Plain-text document sources:
—————

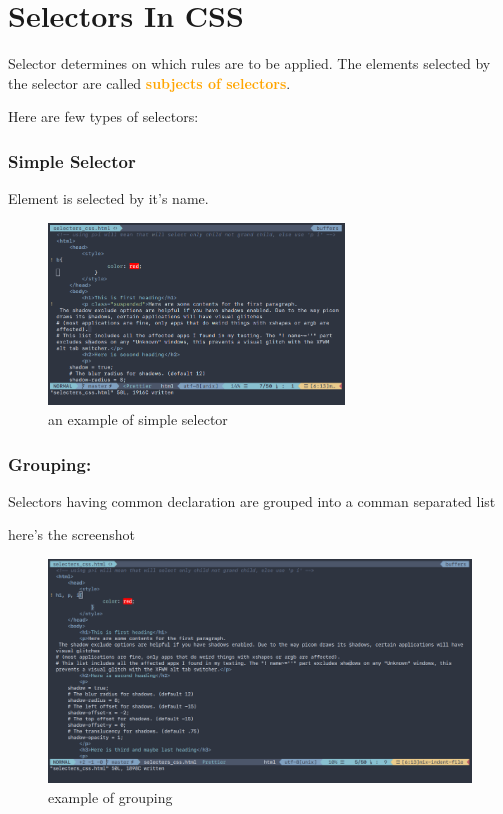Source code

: \documentclass[a4paper,1pt,oneside]{article}
\begin{document}
\section{Selectors In CSS}

\noindent Selector determines on which rules are to be applied. The elements selected by the selector are called \textcolor{orange}{\textbf{subjects of selectors}}.

Here are few types of selectors:

\subsubsection{Simple Selector}

Element is selected by it's name.

\begin{figure}[hbt!]
	\centering
	\includegraphics[width=0.7\textwidth]{images/2020-03-24-002817_843x519_scrot.png}
	\caption{an example of simple selector}
\end{figure}

\subsubsection{Grouping:}
Selectors having common declaration are grouped into a comman separated list

here's the screenshot

\begin{figure}[hbt!]
	\centering
	\includegraphics[width=1\textwidth]{images/2020-03-23-225413_1302x688_scrot.png}
	\caption{example of grouping}
\end{figure}
\end{document}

—————

Where does the string "includegraphics" occur in the data above? Copy every line that holds it.

	\includegraphics[width=0.7\textwidth]{images/2020-03-24-002817_843x519_scrot.png}
	\includegraphics[width=1\textwidth]{images/2020-03-23-225413_1302x688_scrot.png}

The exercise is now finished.